**Collected data entries**
%%

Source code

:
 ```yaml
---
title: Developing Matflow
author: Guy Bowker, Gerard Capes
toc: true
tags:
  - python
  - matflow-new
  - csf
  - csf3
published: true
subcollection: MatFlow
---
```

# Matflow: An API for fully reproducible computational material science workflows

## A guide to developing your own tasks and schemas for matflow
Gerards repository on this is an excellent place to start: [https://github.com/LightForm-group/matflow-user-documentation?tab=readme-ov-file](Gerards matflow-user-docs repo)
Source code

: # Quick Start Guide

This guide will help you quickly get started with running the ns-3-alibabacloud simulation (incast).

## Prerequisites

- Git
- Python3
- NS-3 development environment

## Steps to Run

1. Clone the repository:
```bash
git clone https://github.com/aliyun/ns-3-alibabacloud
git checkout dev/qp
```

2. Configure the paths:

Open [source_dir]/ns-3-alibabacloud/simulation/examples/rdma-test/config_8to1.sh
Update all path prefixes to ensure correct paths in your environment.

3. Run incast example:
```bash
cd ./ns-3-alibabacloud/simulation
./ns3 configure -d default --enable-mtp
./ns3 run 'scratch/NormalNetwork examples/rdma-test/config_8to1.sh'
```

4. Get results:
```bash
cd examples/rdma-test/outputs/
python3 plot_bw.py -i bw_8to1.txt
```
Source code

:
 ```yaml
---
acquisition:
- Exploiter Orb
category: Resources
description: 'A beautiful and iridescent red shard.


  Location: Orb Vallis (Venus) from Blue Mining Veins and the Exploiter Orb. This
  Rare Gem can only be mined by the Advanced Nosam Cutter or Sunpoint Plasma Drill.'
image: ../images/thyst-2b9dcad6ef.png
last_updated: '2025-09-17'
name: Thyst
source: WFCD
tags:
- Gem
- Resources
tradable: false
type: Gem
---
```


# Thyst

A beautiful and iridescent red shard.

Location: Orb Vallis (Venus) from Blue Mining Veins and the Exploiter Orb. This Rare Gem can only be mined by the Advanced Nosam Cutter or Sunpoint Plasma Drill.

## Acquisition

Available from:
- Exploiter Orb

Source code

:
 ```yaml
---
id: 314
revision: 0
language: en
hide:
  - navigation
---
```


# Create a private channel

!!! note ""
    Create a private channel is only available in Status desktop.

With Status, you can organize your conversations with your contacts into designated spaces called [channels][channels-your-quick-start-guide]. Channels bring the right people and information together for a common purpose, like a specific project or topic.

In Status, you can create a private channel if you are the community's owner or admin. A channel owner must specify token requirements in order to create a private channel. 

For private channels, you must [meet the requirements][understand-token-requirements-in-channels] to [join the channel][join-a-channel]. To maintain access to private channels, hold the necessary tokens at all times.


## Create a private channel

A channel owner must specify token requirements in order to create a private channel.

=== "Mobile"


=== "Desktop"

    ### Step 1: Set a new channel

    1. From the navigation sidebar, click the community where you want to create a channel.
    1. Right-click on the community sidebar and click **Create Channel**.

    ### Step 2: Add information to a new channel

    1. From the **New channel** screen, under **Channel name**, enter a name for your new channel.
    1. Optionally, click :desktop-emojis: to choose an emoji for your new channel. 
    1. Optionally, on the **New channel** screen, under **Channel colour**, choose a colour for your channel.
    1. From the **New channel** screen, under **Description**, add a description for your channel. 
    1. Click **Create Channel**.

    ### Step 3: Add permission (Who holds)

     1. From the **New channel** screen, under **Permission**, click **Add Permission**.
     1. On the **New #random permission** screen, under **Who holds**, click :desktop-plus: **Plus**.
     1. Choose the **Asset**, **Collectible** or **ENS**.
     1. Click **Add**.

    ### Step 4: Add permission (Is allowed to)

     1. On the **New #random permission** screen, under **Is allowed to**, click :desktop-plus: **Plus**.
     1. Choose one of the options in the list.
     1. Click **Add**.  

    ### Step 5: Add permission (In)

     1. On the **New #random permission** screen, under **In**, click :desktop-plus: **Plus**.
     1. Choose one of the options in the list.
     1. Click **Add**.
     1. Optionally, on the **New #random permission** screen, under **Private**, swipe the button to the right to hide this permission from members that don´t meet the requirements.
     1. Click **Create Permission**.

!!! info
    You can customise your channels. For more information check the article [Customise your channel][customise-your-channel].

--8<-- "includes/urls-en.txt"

%%

Write the records out again. Keep every line exactly as it is.

Source code

:
 ```yaml
---
title: Developing Matflow
author: Guy Bowker, Gerard Capes
toc: true
tags:
  - python
  - matflow-new
  - csf
  - csf3
published: true
subcollection: MatFlow
---
```

# Matflow: An API for fully reproducible computational material science workflows

## A guide to developing your own tasks and schemas for matflow
Gerards repository on this is an excellent place to start: [https://github.com/LightForm-group/matflow-user-documentation?tab=readme-ov-file](Gerards matflow-user-docs repo)
Source code

: # Quick Start Guide

This guide will help you quickly get started with running the ns-3-alibabacloud simulation (incast).

## Prerequisites

- Git
- Python3
- NS-3 development environment

## Steps to Run

1. Clone the repository:
```bash
git clone https://github.com/aliyun/ns-3-alibabacloud
git checkout dev/qp
```

2. Configure the paths:

Open [source_dir]/ns-3-alibabacloud/simulation/examples/rdma-test/config_8to1.sh
Update all path prefixes to ensure correct paths in your environment.

3. Run incast example:
```bash
cd ./ns-3-alibabacloud/simulation
./ns3 configure -d default --enable-mtp
./ns3 run 'scratch/NormalNetwork examples/rdma-test/config_8to1.sh'
```

4. Get results:
```bash
cd examples/rdma-test/outputs/
python3 plot_bw.py -i bw_8to1.txt
```
Source code

:
 ```yaml
---
acquisition:
- Exploiter Orb
category: Resources
description: 'A beautiful and iridescent red shard.


  Location: Orb Vallis (Venus) from Blue Mining Veins and the Exploiter Orb. This
  Rare Gem can only be mined by the Advanced Nosam Cutter or Sunpoint Plasma Drill.'
image: ../images/thyst-2b9dcad6ef.png
last_updated: '2025-09-17'
name: Thyst
source: WFCD
tags:
- Gem
- Resources
tradable: false
type: Gem
---
```


# Thyst

A beautiful and iridescent red shard.

Location: Orb Vallis (Venus) from Blue Mining Veins and the Exploiter Orb. This Rare Gem can only be mined by the Advanced Nosam Cutter or Sunpoint Plasma Drill.

## Acquisition

Available from:
- Exploiter Orb

Source code

:
 ```yaml
---
id: 314
revision: 0
language: en
hide:
  - navigation
---
```


# Create a private channel

!!! note ""
    Create a private channel is only available in Status desktop.

With Status, you can organize your conversations with your contacts into designated spaces called [channels][channels-your-quick-start-guide]. Channels bring the right people and information together for a common purpose, like a specific project or topic.

In Status, you can create a private channel if you are the community's owner or admin. A channel owner must specify token requirements in order to create a private channel. 

For private channels, you must [meet the requirements][understand-token-requirements-in-channels] to [join the channel][join-a-channel]. To maintain access to private channels, hold the necessary tokens at all times.


## Create a private channel

A channel owner must specify token requirements in order to create a private channel.

=== "Mobile"


=== "Desktop"

    ### Step 1: Set a new channel

    1. From the navigation sidebar, click the community where you want to create a channel.
    1. Right-click on the community sidebar and click **Create Channel**.

    ### Step 2: Add information to a new channel

    1. From the **New channel** screen, under **Channel name**, enter a name for your new channel.
    1. Optionally, click :desktop-emojis: to choose an emoji for your new channel. 
    1. Optionally, on the **New channel** screen, under **Channel colour**, choose a colour for your channel.
    1. From the **New channel** screen, under **Description**, add a description for your channel. 
    1. Click **Create Channel**.

    ### Step 3: Add permission (Who holds)

     1. From the **New channel** screen, under **Permission**, click **Add Permission**.
     1. On the **New #random permission** screen, under **Who holds**, click :desktop-plus: **Plus**.
     1. Choose the **Asset**, **Collectible** or **ENS**.
     1. Click **Add**.

    ### Step 4: Add permission (Is allowed to)

     1. On the **New #random permission** screen, under **Is allowed to**, click :desktop-plus: **Plus**.
     1. Choose one of the options in the list.
     1. Click **Add**.  

    ### Step 5: Add permission (In)

     1. On the **New #random permission** screen, under **In**, click :desktop-plus: **Plus**.
     1. Choose one of the options in the list.
     1. Click **Add**.
     1. Optionally, on the **New #random permission** screen, under **Private**, swipe the button to the right to hide this permission from members that don´t meet the requirements.
     1. Click **Create Permission**.

!!! info
    You can customise your channels. For more information check the article [Customise your channel][customise-your-channel].

--8<-- "includes/urls-en.txt"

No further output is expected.